And so, they're off. The official starting gun for this year's election campaign was fired at midnight on Monday when the Scottish Parliament was dissolved - although the participants have been at it for weeks. It will be of interest to see what impact education will have during the contest, whatever the intentions of First Minister McConnell to make it Labour's priority. Education will certainly be highlighted by each party as they focus on the various issues on particular days. But it is in the nature of election campaigns that the parties will try to spike each others' guns and a betting man might not fancy the chances of education featuring above the din surrounding the independence referendum, pensions, the Iraq war, the Blair factor, and so on.
Labour, the SNP, Conservatives and, presumably, the Liberal Democrats (if anyone wants to partner them) are all committed to bringing in an education act during their early days in government. That much we know. Themes are beginning to emerge and, with the Tories no longer intent on removing education from local authorities (after all, they may be running some of them if the new PR voting system for councils does them any favours), the parties have more in common than their rhetoric might suggest. Skills, standards, class sizes, mainstreaming, discipline and student debt will be at the heart of all the manifestos.
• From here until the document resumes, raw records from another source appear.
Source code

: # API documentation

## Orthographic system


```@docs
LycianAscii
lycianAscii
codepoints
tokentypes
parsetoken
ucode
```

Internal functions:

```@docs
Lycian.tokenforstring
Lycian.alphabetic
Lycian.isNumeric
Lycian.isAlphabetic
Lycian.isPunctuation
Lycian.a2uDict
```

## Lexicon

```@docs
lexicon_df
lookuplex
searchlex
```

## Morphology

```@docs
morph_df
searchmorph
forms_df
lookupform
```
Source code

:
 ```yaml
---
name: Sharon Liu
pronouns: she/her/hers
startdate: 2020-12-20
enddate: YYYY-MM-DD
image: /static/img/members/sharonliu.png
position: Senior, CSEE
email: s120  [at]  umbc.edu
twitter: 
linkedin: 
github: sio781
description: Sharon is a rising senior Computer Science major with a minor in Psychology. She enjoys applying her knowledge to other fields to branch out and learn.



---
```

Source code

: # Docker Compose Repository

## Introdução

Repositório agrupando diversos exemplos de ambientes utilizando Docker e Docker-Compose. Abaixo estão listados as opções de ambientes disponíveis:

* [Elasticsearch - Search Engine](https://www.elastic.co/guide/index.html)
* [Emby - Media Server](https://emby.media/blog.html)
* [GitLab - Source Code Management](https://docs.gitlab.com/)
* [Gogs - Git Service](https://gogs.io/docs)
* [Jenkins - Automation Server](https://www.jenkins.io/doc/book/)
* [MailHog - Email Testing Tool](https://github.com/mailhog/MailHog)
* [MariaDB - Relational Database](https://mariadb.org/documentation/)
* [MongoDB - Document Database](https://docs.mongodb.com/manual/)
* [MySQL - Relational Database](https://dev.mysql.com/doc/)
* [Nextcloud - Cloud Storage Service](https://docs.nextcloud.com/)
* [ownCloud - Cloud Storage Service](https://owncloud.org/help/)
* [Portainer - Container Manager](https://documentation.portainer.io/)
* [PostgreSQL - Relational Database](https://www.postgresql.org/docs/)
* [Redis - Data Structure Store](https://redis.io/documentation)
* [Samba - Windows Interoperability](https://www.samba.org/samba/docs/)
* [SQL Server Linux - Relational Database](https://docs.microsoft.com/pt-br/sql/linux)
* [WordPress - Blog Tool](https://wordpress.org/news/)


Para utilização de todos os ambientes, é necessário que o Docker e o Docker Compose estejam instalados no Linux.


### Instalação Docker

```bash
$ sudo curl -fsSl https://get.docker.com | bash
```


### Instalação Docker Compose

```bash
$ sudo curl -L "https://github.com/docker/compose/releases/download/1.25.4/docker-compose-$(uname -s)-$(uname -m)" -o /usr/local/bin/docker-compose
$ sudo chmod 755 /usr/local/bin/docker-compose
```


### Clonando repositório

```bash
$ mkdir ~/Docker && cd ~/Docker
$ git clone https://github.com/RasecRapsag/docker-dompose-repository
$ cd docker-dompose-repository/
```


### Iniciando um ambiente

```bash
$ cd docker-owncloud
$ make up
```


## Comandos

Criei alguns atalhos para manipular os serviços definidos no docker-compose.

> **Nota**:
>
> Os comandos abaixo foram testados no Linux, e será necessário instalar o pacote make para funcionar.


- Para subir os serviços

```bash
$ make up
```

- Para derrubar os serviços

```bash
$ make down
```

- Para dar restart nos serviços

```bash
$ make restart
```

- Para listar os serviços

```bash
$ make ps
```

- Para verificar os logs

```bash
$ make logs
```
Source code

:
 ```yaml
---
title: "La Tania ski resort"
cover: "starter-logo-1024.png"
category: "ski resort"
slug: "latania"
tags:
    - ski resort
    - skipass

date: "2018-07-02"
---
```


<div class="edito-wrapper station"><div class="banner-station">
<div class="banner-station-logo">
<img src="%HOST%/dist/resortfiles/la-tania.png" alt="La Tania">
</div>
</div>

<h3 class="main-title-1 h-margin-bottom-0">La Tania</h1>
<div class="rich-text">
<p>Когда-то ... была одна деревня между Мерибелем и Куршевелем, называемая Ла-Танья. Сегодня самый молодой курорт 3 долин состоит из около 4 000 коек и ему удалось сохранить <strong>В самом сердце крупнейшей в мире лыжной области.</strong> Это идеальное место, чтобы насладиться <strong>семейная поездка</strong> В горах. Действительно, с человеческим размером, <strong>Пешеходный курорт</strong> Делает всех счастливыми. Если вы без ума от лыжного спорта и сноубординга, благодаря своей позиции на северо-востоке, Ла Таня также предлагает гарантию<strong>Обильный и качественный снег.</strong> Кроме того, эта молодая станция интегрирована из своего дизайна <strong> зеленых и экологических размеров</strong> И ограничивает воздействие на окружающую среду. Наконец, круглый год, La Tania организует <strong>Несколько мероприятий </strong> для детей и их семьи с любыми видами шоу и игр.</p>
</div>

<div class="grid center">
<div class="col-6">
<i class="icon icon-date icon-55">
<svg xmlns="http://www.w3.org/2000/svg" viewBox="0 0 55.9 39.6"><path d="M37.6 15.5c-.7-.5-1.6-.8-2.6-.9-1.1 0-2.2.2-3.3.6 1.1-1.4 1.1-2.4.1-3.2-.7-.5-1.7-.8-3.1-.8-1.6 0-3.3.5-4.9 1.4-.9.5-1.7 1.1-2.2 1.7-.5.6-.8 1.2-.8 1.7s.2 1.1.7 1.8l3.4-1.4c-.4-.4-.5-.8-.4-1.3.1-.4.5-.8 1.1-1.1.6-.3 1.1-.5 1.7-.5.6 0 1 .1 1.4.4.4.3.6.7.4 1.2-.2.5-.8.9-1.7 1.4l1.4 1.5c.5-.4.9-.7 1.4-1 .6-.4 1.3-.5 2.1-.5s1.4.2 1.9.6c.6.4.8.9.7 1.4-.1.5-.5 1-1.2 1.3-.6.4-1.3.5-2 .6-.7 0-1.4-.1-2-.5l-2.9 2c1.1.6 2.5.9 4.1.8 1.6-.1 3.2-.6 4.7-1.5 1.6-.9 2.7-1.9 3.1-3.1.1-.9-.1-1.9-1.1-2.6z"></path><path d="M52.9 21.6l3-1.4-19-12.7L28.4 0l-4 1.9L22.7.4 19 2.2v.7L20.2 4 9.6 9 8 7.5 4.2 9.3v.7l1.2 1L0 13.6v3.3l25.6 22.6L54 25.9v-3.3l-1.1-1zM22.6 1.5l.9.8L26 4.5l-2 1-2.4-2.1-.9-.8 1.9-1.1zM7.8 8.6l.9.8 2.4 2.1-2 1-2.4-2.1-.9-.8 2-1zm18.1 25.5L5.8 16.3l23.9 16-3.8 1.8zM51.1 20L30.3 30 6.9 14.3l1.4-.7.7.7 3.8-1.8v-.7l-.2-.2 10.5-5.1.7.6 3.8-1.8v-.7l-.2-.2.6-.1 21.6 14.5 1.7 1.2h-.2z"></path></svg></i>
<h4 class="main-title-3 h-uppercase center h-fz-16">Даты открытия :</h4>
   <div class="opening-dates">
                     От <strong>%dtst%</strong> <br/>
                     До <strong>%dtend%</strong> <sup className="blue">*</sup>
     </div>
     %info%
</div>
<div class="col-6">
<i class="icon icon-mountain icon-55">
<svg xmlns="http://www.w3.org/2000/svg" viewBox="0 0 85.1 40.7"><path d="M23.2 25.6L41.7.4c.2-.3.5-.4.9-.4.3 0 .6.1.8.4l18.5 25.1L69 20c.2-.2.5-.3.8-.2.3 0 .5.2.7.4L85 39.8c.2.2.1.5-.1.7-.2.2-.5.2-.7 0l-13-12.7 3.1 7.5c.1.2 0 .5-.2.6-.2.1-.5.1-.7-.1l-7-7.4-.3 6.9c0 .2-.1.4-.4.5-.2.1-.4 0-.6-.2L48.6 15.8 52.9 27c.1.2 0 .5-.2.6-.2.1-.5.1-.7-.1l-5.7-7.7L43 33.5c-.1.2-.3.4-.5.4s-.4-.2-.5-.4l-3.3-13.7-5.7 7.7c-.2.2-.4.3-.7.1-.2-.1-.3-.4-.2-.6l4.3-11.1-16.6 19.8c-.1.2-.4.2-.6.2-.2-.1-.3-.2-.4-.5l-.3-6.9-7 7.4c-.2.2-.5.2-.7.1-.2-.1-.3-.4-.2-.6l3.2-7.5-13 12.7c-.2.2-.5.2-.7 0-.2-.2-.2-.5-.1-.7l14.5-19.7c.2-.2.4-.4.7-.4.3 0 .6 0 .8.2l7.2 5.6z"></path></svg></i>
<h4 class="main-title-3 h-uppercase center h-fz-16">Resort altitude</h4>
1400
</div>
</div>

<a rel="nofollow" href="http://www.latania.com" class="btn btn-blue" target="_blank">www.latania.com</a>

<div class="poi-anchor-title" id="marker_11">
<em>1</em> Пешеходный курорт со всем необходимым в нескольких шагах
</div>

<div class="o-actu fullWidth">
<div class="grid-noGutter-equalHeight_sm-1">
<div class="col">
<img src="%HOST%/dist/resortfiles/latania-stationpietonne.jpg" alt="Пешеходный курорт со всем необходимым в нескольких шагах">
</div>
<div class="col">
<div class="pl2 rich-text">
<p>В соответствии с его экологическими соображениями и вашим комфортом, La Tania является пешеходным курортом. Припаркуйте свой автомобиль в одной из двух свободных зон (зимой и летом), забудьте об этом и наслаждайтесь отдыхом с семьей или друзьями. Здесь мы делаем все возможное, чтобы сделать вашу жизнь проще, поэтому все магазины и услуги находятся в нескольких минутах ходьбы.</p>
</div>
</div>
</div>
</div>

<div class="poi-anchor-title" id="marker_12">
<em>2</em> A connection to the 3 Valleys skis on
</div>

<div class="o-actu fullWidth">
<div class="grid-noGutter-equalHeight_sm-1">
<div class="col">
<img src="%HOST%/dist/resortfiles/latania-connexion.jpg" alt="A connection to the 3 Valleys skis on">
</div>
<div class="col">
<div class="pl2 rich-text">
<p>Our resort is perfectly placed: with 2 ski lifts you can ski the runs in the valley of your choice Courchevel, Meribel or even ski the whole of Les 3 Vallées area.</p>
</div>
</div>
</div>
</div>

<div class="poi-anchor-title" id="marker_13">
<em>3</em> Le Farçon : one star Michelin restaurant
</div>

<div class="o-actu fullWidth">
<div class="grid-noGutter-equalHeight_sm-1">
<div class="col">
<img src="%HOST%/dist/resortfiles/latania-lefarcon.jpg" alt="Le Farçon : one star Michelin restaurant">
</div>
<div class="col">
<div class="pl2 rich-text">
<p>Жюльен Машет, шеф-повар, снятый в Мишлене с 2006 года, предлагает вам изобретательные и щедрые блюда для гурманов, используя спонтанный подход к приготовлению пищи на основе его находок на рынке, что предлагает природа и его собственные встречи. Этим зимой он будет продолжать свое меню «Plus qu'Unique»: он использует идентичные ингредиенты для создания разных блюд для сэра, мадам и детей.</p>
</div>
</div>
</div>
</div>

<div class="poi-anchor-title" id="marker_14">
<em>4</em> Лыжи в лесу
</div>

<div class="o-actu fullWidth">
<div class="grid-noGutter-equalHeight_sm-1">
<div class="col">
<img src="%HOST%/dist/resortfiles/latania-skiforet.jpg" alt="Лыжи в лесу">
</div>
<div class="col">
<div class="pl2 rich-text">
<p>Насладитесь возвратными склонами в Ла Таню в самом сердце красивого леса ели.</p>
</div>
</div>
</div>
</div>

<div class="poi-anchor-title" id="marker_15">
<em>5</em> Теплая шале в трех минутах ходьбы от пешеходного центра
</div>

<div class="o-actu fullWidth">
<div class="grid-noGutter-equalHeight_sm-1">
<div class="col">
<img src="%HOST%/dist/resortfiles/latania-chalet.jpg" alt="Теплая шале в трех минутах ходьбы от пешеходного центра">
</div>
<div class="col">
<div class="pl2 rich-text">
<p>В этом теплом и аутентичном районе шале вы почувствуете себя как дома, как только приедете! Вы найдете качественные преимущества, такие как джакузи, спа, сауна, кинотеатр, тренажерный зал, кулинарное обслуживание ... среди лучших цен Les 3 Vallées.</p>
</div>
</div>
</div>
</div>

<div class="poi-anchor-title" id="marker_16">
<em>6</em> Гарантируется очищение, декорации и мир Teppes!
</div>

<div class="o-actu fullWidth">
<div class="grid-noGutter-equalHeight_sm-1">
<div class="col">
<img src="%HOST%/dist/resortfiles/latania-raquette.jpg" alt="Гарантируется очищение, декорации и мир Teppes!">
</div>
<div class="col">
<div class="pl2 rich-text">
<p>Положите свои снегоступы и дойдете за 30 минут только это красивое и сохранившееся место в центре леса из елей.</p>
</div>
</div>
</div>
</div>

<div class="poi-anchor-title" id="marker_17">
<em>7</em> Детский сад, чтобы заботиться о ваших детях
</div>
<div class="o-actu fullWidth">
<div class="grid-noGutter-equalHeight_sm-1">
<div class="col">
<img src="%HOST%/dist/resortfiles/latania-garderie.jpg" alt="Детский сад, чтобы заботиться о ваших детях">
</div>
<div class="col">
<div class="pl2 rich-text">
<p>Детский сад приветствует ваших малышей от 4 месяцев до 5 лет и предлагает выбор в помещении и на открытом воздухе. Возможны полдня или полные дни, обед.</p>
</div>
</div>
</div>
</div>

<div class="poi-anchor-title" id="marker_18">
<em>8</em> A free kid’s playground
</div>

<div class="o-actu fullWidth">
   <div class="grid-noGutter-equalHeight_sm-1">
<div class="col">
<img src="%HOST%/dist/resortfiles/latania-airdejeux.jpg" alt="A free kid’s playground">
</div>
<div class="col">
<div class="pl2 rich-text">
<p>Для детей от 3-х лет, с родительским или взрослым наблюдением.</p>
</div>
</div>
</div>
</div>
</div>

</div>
Although one Labour Westminster manifesto was famously described as "the longest suicide note in history", these party documents can amount to the most unrealistic notes in history. The election results, the horse-trading between the parties in any subsequent coalition and the wishes of the new parliament represent the reality checks. The election ephemera, whether on education or otherwise, should not be confused with the substance of what is to follow.